— Task details —
Every line of the records must be repeated exactly; pictures stay out.

━━ Record excerpts

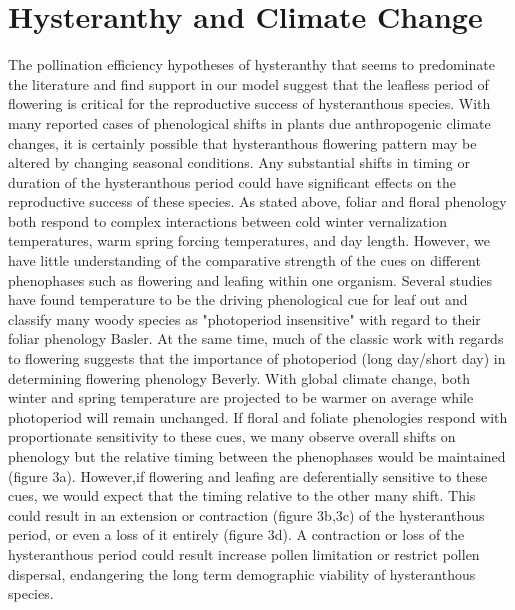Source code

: \documentclass{article}\usepackage[]{graphicx}\usepackage[]{color}
\begin{document}
\section*{Hysteranthy and Climate Change}
\indent The pollination efficiency hypotheses of hysteranthy that seems to predominate the literature and find support in our model suggest that the leafless period of flowering is critical for the reproductive success of hysteranthous species. With many reported cases of phenological shifts in plants due anthropogenic climate changes, it is certainly possible that hysteranthous flowering pattern may be altered by changing seasonal conditions. Any substantial shifts in timing or duration of the hysteranthous period could have significant effects on the reproductive success of these species. As stated above, foliar and floral phenology both respond to complex interactions between cold winter vernalization temperatures, warm spring forcing temperatures, and day length. However, we have little understanding of the comparative strength of the cues on different phenophases such as flowering and leafing within one organism. Several studies have found temperature to be the driving phenological cue for leaf out and classify many woody species as "photoperiod insensitive" with regard to their foliar phenology {Basler}. At the same time, much of the classic work with regards to flowering suggests that the importance of photoperiod (long day/short day) in determining flowering phenology {Beverly}. With global climate change, both winter and spring temperature are projected to be warmer on average while photoperiod will remain unchanged. If floral and foliate phenologies respond with proportionate sensitivity to these cues, we many observe overall shifts on phenology but the relative timing between the phenophases would be maintained (figure 3a). However,if flowering and leafing are deferentially sensitive to these cues, we would expect that the timing relative to the other many shift. This could result in an extension or contraction (figure 3b,3c) of the hysteranthous period, or even a loss of it entirely (figure 3d). A contraction or loss of the hysteranthous period could result increase pollen limitation or restrict pollen dispersal, endangering the long term  demographic viability of hysteranthous species.\\
\end{document}
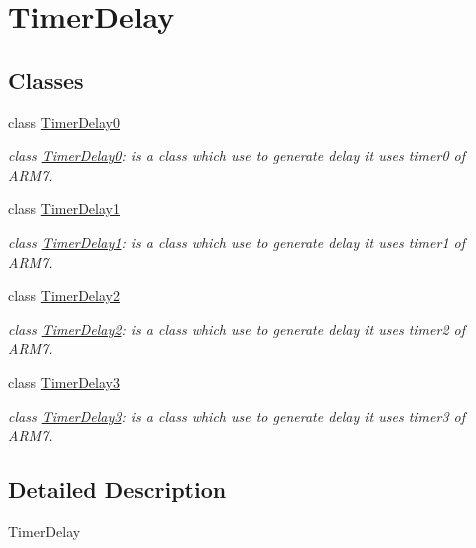 \hypertarget{group__group3}{
\section{TimerDelay}
\label{group__group3}
}
\subsection*{Classes}
\begin{DoxyCompactItemize}
\item 
class \hyperlink{class_timer_delay0}{TimerDelay0}
\begin{DoxyCompactList}\small\item\em class \hyperlink{class_timer_delay0}{TimerDelay0}: is a class which use to generate delay it uses timer0 of ARM7. \end{DoxyCompactList}\item 
class \hyperlink{class_timer_delay1}{TimerDelay1}
\begin{DoxyCompactList}\small\item\em class \hyperlink{class_timer_delay1}{TimerDelay1}: is a class which use to generate delay it uses timer1 of ARM7. \end{DoxyCompactList}\item 
class \hyperlink{class_timer_delay2}{TimerDelay2}
\begin{DoxyCompactList}\small\item\em class \hyperlink{class_timer_delay2}{TimerDelay2}: is a class which use to generate delay it uses timer2 of ARM7. \end{DoxyCompactList}\item 
class \hyperlink{class_timer_delay3}{TimerDelay3}
\begin{DoxyCompactList}\small\item\em class \hyperlink{class_timer_delay3}{TimerDelay3}: is a class which use to generate delay it uses timer3 of ARM7. \end{DoxyCompactList}\end{DoxyCompactItemize}


\subsection{Detailed Description}
TimerDelay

━━━━

— Task response —
Source code

: \documentclass{article}\usepackage[]{graphicx}\usepackage[]{color}
\begin{document}
\section*{Hysteranthy and Climate Change}
\indent The pollination efficiency hypotheses of hysteranthy that seems to predominate the literature and find support in our model suggest that the leafless period of flowering is critical for the reproductive success of hysteranthous species. With many reported cases of phenological shifts in plants due anthropogenic climate changes, it is certainly possible that hysteranthous flowering pattern may be altered by changing seasonal conditions. Any substantial shifts in timing or duration of the hysteranthous period could have significant effects on the reproductive success of these species. As stated above, foliar and floral phenology both respond to complex interactions between cold winter vernalization temperatures, warm spring forcing temperatures, and day length. However, we have little understanding of the comparative strength of the cues on different phenophases such as flowering and leafing within one organism. Several studies have found temperature to be the driving phenological cue for leaf out and classify many woody species as "photoperiod insensitive" with regard to their foliar phenology {Basler}. At the same time, much of the classic work with regards to flowering suggests that the importance of photoperiod (long day/short day) in determining flowering phenology {Beverly}. With global climate change, both winter and spring temperature are projected to be warmer on average while photoperiod will remain unchanged. If floral and foliate phenologies respond with proportionate sensitivity to these cues, we many observe overall shifts on phenology but the relative timing between the phenophases would be maintained (figure 3a). However,if flowering and leafing are deferentially sensitive to these cues, we would expect that the timing relative to the other many shift. This could result in an extension or contraction (figure 3b,3c) of the hysteranthous period, or even a loss of it entirely (figure 3d). A contraction or loss of the hysteranthous period could result increase pollen limitation or restrict pollen dispersal, endangering the long term  demographic viability of hysteranthous species.\\
\end{document}
 \hypertarget{group__group3}{
\section{TimerDelay}
\label{group__group3}
}
\subsection*{Classes}
\begin{DoxyCompactItemize}
\item 
class \hyperlink{class_timer_delay0}{TimerDelay0}
\begin{DoxyCompactList}\small\item\em class \hyperlink{class_timer_delay0}{TimerDelay0}: is a class which use to generate delay it uses timer0 of ARM7. \end{DoxyCompactList}\item 
class \hyperlink{class_timer_delay1}{TimerDelay1}
\begin{DoxyCompactList}\small\item\em class \hyperlink{class_timer_delay1}{TimerDelay1}: is a class which use to generate delay it uses timer1 of ARM7. \end{DoxyCompactList}\item 
class \hyperlink{class_timer_delay2}{TimerDelay2}
\begin{DoxyCompactList}\small\item\em class \hyperlink{class_timer_delay2}{TimerDelay2}: is a class which use to generate delay it uses timer2 of ARM7. \end{DoxyCompactList}\item 
class \hyperlink{class_timer_delay3}{TimerDelay3}
\begin{DoxyCompactList}\small\item\em class \hyperlink{class_timer_delay3}{TimerDelay3}: is a class which use to generate delay it uses timer3 of ARM7. \end{DoxyCompactList}\end{DoxyCompactItemize}


\subsection{Detailed Description}
TimerDelay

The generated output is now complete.